February 2, 2023

Lisbon

My little apartment was in Alfama, the oldest surviving part of Lisbon. Everything else was destroyed in the 1755 earthquake, which is why the city's architecture seems to skip a few centuries. Alfama is a hill covered in mutating white labyrinth of stairs, alleys, and ever-narrowing cobblestone sidewalks where smiling old women sell drams of liquor from tiny doorways, sardine-scented smoke hangs over everything, little groups of men argue obscurely over patches of broken cobblestones, and red-faced tourists stare with hurt expressions at Google Maps, which has never betrayed them before. If Prince Henry could navigate Alfama, everything else was probably easy.

Cruise ships are moored on the Tagus, and on top of the hill is St. George's Castle, a beautiful ruin successively occupied by Celts, Phoenicians, Romans, Visigoths, Moors, Portuguese, and, for a couple of hours on Tuesday, myself, until I was displaced in turn by a group of Spanish teenagers who are, as far as I know, still in possession. There are also peacocks at the castle, because what the hell, let's get some peacocks in the mix. Maybe there's some tenuous Vasco da Gama link, but I'd like to see tourist sites think outside the peacock box. Why not capybaras, which everyone loves and aren't so loud.

Along the Tagus is the later town of equestrian statues, boulevards, and symmetrical squares flanked by mustard-coloured palaces. There are tuktuk tours here, tiny yellow trams, expensive custard tarts, brightly-decorated sardine shops, and men in all denim who need tourists' help in complicated schemes to sell gold rings. It's heartening that the old artisanal cons haven't yet been displaced by margin-backed crypto ETF call option opportunities, or whatever.

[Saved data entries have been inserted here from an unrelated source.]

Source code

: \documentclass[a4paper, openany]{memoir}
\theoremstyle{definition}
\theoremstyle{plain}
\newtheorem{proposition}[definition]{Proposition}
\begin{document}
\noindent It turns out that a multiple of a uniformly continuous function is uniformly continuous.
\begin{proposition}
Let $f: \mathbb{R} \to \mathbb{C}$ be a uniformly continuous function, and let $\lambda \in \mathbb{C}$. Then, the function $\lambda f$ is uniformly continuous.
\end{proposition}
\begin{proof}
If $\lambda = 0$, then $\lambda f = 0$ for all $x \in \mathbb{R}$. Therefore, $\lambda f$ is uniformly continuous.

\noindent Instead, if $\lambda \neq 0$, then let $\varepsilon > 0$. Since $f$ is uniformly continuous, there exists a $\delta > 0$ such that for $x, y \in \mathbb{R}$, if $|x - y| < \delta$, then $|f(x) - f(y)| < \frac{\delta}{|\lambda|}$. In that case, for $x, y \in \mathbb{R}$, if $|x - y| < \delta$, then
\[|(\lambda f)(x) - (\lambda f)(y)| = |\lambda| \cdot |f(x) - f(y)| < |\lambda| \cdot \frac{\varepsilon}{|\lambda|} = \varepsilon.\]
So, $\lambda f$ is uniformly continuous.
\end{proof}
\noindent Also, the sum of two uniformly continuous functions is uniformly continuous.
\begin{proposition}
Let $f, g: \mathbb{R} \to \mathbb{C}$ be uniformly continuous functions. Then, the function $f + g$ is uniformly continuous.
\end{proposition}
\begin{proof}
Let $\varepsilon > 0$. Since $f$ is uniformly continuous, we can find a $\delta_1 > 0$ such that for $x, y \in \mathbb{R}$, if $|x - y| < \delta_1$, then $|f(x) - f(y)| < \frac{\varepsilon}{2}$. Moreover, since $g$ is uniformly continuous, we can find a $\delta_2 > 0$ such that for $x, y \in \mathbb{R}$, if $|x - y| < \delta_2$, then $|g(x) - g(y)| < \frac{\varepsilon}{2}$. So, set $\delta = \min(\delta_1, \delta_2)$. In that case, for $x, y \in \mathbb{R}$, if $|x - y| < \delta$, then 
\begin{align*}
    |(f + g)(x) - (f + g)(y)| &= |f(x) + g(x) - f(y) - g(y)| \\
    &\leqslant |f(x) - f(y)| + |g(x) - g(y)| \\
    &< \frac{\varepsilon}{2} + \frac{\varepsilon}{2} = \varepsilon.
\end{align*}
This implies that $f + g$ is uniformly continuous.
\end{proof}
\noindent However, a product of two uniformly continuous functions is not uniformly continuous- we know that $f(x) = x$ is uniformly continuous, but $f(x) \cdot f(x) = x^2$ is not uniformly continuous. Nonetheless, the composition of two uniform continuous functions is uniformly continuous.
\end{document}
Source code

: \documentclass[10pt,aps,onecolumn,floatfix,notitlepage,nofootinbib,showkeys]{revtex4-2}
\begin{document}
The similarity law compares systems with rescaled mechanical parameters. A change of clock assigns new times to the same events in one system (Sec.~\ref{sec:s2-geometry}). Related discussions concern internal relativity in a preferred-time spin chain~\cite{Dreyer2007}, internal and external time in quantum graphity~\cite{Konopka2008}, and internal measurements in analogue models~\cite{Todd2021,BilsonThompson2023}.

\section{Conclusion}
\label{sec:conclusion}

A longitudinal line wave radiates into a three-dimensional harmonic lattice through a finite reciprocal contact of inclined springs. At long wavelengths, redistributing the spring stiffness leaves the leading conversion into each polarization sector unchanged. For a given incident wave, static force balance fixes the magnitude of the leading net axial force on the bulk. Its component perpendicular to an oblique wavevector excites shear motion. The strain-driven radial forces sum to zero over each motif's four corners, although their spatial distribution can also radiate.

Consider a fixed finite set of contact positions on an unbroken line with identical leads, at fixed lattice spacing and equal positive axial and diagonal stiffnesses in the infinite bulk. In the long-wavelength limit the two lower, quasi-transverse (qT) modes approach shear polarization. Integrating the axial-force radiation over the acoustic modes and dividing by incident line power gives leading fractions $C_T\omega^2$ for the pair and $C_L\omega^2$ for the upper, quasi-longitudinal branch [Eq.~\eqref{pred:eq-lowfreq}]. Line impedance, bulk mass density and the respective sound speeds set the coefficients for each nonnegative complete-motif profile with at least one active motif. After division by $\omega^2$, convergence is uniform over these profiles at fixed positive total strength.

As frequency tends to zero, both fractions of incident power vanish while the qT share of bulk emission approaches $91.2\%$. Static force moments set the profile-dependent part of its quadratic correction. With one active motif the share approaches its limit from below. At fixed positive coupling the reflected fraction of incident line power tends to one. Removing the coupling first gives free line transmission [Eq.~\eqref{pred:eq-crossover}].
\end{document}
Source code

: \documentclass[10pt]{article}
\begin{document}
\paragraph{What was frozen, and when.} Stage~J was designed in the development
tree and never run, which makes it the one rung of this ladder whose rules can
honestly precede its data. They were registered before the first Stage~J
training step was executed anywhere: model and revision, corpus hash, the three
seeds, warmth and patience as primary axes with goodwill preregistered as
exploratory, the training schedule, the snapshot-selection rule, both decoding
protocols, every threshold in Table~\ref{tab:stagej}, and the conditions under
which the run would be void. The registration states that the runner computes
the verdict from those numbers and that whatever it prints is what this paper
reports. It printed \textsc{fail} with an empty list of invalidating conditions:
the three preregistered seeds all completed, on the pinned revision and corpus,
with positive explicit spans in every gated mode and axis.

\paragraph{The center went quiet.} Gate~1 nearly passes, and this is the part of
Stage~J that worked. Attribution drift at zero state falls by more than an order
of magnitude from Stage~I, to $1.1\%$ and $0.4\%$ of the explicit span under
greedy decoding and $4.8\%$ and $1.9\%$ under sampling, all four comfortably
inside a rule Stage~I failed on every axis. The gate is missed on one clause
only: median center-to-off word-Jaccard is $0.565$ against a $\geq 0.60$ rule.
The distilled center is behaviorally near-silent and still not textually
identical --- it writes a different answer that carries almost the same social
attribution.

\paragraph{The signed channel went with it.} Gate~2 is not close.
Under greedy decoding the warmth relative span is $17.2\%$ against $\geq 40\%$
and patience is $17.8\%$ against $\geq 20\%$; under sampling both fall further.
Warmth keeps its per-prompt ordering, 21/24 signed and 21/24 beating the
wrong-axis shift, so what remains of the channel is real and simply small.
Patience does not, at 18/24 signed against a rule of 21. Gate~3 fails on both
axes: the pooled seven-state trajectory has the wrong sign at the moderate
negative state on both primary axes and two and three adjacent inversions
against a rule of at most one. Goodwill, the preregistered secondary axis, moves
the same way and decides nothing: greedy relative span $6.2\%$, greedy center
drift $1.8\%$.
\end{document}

The Mercado de Ribeira is a plain, practical space for butchers, vegetable sellers, and fishmongers with piles of fresh ice, clear-eyed fish and large-ish squid -- the fabled Sizeable Squid, I think, which inspired medieval travelers' tales of tentacled monsters mildly inconveniencing very tiny ships. Attached to the actual market is the Time Out Market, a modern food hall that offers the timid tourist a way to try Portuguese food without actually going into one of the tiny restaurants with Portuguese-only menus that travel guides urge you to try. I can report that I had cod fritters, and that a woman nearby had a hacking cough, in case that comes to seem relevant later for any reason. I think it will be okay, because she held her fist a foot in front of her mouth, just as public health authorities advise.